Dharana can be External or Internal.
External Dharana is of five kinds, one for each element.
(i) Parthiva Dharana or Concentration on Earth Element: To fix the mind on a flower, picture of a saint, a black dot, the statue of a diety or on the symbol  ( A-U-M) is known as concentration on Earth Element.
(ii) Jaliya Dharana or Concentration on Water Element: To gaze at the bank of a river or lake, on a waveless water while sitting by the shore of an ocean is known as concentration on water element.
(iii) Agneya Dharana or Concentration on Fire Elements: To fix the gaze on the flame of a candle, bulb of soft light or fire in the altar etc., is known as concentration of Fire Element.
(iv) Vayaviya Dharana or Concentration on Air Elements: Steadying the mind by constant touch of air by contact with any object, by the feel of heat or cold or going in and coming out of breath is known as concentration of Air Element. 
(v) Shabdika Dharana or Concentration of Sound Element: To fix the mind on loud or semi-verbal Japa ( repetition of sacred syllables ) , on the murmuring of the river Ganga  or the humming of the Bhramari Pranayama ( the sound heard from it ) , or any other regular sounds heard from inside on closed ears ( called Anahada Nada) is known as concentration on Sound Element.

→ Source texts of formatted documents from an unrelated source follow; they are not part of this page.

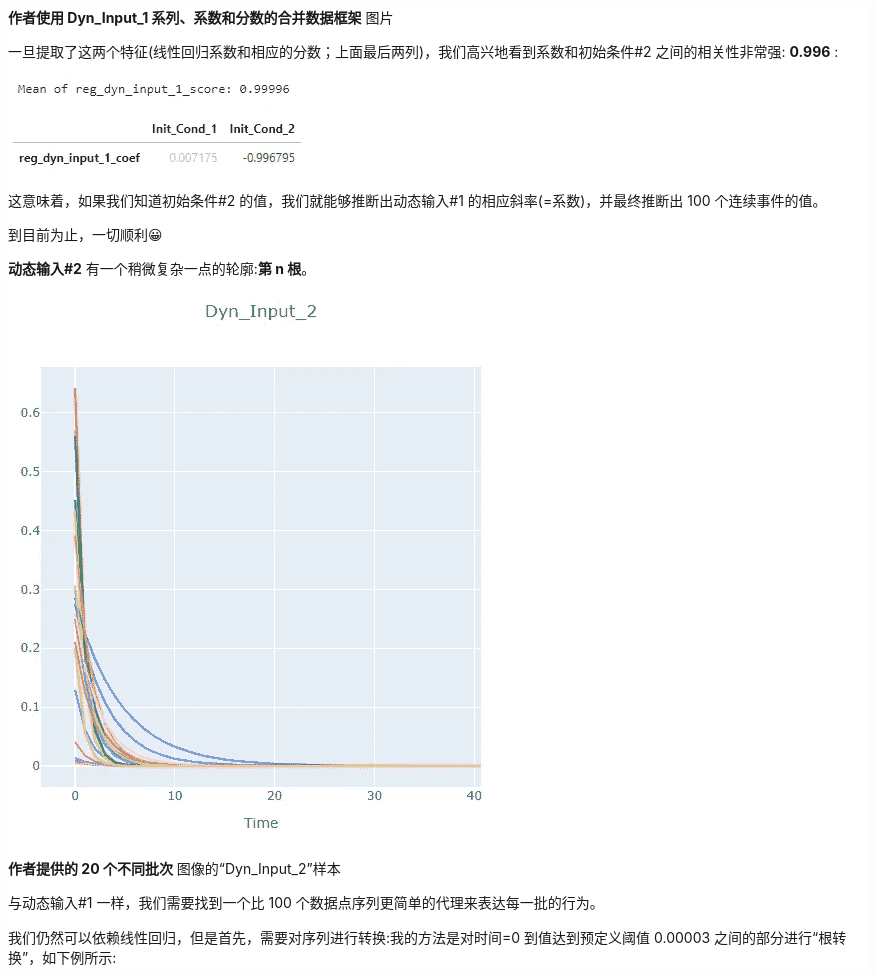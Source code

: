 **作者使用 Dyn_Input_1 系列、系数和分数的合并数据框架**
图片

一旦提取了这两个特征(线性回归系数和相应的分数；上面最后两列)，我们高兴地看到系数和初始条件#2 之间的相关性非常强: **0.996** :

![](img/7d34e20819e8408a364cbd71b8aca1e0.png)

这意味着，如果我们知道初始条件#2 的值，我们就能够推断出动态输入#1 的相应斜率(=系数)，并最终推断出 100 个连续事件的值。

到目前为止，一切顺利😀

**动态输入#2** 有一个稍微复杂一点的轮廓:**第 n 根**。

![](img/5aab1c844066be57c36490f25c014f63.png)

**作者提供的 20 个不同批次**
图像的“Dyn_Input_2”样本

与动态输入#1 一样，我们需要找到一个比 100 个数据点序列更简单的代理来表达每一批的行为。

我们仍然可以依赖线性回归，但是首先，需要对序列进行转换:我的方法是对时间=0 到值达到预定义阈值 0.00003 之间的部分进行“根转换”，如下例所示:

Internal Dharana develops from the intense practice of External Dharana when the external support of concentration can be dispensed with in favour of concentration at the point where the unmanifest becomes manifest.
By constant practice, concentration becomes very powerful which is necessary for the entry into meditation.
Dhyana ( Meditation ) By intensifying Dharana, a state automatically arises in which a Sudhaka ( Student ) is not aware of time, space and causation beyond the object of meditation. In other words, the mind that is fixed on the object of meditation should not falter ever for a moment and should continue its identification with the object in one continuous stream. This continuity of flow is Dhyana or Meditation, isolated from time, space and causation. The consummation of this flow is Samadhi or super-consciousness.
Samadhi ( Super Consciousness ) when meditation shines with the object alone as if unaware of itself, this is known as Samadhi. In this state, the meditator acquire inner knowledge or the meaning of the object and does not experience anything else. Beyond this stage, by developing the different grades of Samadhi, one goes on to acquire knowledge of gross and subtle objects and ultimately attains the discriminative knowledge of Purasha and Prakriti ( The Supreme Spirit and matter ). For the Kosha (Mind Sheath), the different grades of Samadhi are the only means.